The rate of mortgage defaults by American households began rising rapidly in summer 2006, precipitating first the property crisis, and then the financial crisis starting in summer 2007. The number of foreclosures has gone on rising since that time, one effect of which has been to depress house prices. Uncertainty over the total number of future foreclosures, meanwhile, is preventing financial institutions from understanding the scale and distribution of their losses, thus feeding the climate of distrust that is hindering the distribution of credit to the economy.
To understand the past behaviour of foreclosure rates and predict their future development, this is modelled as a function of its macroeconomic determinants, i.e. house prices, interest rates, unemployment, and an indicator of loan "quality". That is because the chief cause of the increase in foreclosures between 2006 and 2008 was the easing of lending criteria by lenders, especially via the distribution of what are known as subprime loans.
Foreclosures are set to go on rising until 2010 or even 2011, mainly as a result of falling house prices, as many households find themselves in a situation of negative equity (i.e. their house is worth less than the outstanding portion of their mortgage).
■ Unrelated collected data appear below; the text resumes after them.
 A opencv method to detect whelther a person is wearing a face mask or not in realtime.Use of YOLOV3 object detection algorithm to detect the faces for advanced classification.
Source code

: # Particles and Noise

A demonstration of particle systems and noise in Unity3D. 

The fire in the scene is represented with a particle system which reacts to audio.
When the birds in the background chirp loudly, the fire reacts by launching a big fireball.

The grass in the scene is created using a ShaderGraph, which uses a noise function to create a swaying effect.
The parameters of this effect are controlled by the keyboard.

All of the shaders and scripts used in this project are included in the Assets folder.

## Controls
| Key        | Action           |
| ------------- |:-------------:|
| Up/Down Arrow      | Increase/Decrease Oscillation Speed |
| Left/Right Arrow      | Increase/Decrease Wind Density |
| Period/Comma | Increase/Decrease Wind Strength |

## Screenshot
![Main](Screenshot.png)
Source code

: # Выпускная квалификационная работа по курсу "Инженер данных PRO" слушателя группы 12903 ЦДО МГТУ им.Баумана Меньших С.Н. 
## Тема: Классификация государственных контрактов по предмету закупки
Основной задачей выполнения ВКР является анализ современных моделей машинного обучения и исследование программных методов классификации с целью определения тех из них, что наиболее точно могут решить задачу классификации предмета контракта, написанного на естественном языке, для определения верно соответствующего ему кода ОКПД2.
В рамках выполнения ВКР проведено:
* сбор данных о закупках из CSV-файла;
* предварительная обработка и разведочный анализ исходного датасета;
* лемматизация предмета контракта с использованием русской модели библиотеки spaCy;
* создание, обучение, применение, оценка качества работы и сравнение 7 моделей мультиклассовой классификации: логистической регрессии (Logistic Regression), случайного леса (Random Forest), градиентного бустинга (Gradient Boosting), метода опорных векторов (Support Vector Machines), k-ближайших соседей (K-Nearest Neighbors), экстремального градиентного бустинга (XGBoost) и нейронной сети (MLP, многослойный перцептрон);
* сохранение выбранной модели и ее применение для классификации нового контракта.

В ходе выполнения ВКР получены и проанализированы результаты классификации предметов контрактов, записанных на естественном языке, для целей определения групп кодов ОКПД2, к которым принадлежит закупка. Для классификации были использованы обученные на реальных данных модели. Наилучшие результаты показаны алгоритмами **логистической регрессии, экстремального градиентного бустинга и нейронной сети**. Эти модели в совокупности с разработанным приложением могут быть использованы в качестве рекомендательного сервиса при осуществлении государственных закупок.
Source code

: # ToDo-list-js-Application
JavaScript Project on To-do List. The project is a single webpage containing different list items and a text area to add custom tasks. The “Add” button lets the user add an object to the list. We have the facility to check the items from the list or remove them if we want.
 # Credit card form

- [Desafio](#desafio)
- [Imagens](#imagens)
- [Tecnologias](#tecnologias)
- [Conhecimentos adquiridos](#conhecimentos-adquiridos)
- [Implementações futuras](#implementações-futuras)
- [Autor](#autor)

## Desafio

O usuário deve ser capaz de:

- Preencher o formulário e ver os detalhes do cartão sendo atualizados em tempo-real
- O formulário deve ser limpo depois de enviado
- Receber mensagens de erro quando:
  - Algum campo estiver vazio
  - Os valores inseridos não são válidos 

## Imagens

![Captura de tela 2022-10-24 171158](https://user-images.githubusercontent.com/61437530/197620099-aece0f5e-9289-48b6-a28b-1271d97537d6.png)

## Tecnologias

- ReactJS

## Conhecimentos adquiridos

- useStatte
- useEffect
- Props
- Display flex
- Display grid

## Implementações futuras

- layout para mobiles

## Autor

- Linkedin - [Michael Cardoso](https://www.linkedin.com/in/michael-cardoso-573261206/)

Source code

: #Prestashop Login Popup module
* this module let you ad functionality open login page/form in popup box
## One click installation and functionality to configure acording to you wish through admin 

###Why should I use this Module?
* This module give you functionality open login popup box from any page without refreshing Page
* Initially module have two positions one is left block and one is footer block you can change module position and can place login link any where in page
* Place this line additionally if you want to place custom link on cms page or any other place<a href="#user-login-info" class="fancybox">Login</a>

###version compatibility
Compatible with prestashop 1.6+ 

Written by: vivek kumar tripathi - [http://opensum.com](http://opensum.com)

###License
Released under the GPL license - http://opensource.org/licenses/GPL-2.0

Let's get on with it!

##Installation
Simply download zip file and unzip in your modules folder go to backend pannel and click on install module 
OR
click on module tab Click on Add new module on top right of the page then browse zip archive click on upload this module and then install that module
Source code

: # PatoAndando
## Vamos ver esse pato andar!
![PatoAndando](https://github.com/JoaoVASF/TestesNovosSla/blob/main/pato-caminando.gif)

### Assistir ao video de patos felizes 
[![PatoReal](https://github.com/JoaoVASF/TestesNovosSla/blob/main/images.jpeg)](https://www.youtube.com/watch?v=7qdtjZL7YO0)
This increases their propensity to default, particularly in states such as California, where they can walk away from their home without having to repay the rest of their loan.
Altogether, an estimated 17 million homes will have been foreclosed between the onset of the crisis in 2006 and the return to normal in 2015, incurring losses to American financial institutions in the region of $1,150 billion, this estimate being very close to that of the IMF.